A specialist in colonial history, particularly in the history of the South, Native America, slavery, and religion, Gallay is author and editor of numerous essays and books. His most recent books are Colonial and Revolutionary America (Prentice Hall, 2010) and Indian Slavery in Colonial America (Nebraska, 2009), a Choice Magazine Outstanding Academic Title. His best known book, The Indian Slave Trade: The Rise of the English Empire in the American South, 1670-1717 (Yale, 2002), received the Bancroft Prize, the Washington State Book Award, and other accolades, including selection by Library Journal as one of the ten most important books on American Indians published over the previous thirty years.
A frequent public speaker, Gallay has given talks around the world and throughout the United States at universities, museums, and a variety of other public venues, including twice on board ship as a Smithsonian Institution Study Leader. Locales for his talks have ranged from Tasmania to Istanbul, from Seville to Edinburgh, and from Green Bay to New York City, as well as Harvard and Yale.

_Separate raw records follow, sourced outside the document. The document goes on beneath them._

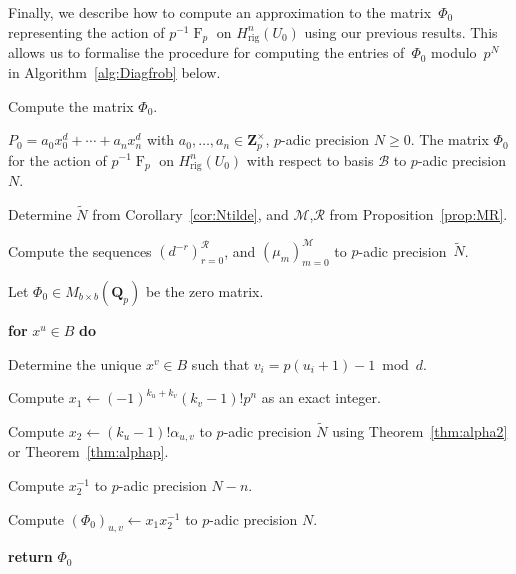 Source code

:\documentclass[a4paper,11pt]{article}
\numberwithin{equation}{section}
\newcommand{\ZZ}{\mathbf{Z}} %
\newcommand{\QQ}{\mathbf{Q}} %
\DeclareMathOperator{\Frob}{F}           %
\providecommand{\Hrig}{H_{\text{rig}}}  %
\providecommand{\cB}{\mathcal{B}} %
\theoremstyle{definition}
\begin{document}
Finally, we describe how to compute an approximation to the matrix~$\Phi_0$ 
representing the action of $p^{-1} \Frob_p$ on $\Hrig^{n}(U_0)$ using our 
previous results. This allows us to formalise the procedure for computing 
the entries of~$\Phi_0$ modulo~$p^N$ in Algorithm~\ref{alg:Diagfrob} 
below.

\begin{algorithm}
\caption{Compute the matrix $\Phi_0$.}
\label{alg:Diagfrob}
\begin{algorithmic}
\vspace{1mm}
\Require $P_0=a_0 x_0^d + \dotsb + a_n x_n^d$ 
         with $a_0,\dotsc,a_n \in \ZZ_p^{\times}$, 
         $p$-adic precision $N \geq 0$.
\Ensure  The matrix $\Phi_0$ for the action of $p^{-1} \Frob_p$ 
         on $\Hrig^n(U_0)$ with respect to basis $\cB$ to $p$-adic 
         precision $N$.
\State \begin{compactenum}[{\hspace{1em}} 1.] \vspace{-1.24em}
\item Determine $\tilde{N}$ from Corollary~\ref{cor:Ntilde}, and 
      $\mathcal{M}$,$\mathcal{R}$ from Proposition~\ref{prop:MR}. 
\item Compute the sequences $(d^{-r})_{r=0}^{\mathcal{R}}$, and 
      $(\mu_{m})_{m=0}^{\mathcal{M}}$ to $p$-adic precision~$\tilde{N}$.
\item Let $\Phi_0 \in M_{b \times b}(\QQ_p)$ be the zero matrix.
\item[] \textbf{for} $x^u \in B$ \textbf{do} 
\item[] \begin{compactenum}[{\hspace{1em}} 1.]
        \item Determine the unique $x^v \in B$ such that $v_i = p (u_i + 1) - 1 \bmod{d}$.
        \item Compute $x_1 \gets (-1)^{k_u+k_v} (k_v-1)! p^n$ as an exact integer.
        \item Compute $x_2 \gets (k_u - 1)! \alpha_{u,v}$ to $p$-adic 
              precision $\tilde{N}$ using Theorem~\ref{thm:alpha2} or 
              Theorem~\ref{thm:alphap}.
        \item Compute $x_2^{-1}$ to $p$-adic precision $N-n$.
        \item Compute $(\Phi_0)_{u,v} \gets x_1 x_2^{-1}$ to $p$-adic precision $N$.
      \end{compactenum}   
 \item \textbf{return} $\Phi_0$      
\end{compactenum}
\EndProcedure
\end{algorithmic}
\end{algorithm}
\end{document}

His newest essay, to be published later this year, is titled, “Defining the European Frontier City in Early Modern Asia: Goa, Macau, and Manila,” in Frontier Cities in the Early Modern World, published by the University of Pennsylvania Press. Gallay spent last winter in Europe conducting research for a book titled, “Ralegh and the Origins of English Colonialism.” This work documents the convergence of religious, economic, political, military, cultural, and scientific forces that led England to colonize overseas in the 16th century. It includes an important comparative element, as Gallay documents the simultaneous English colonization of Roanoke with Ireland and Guiana.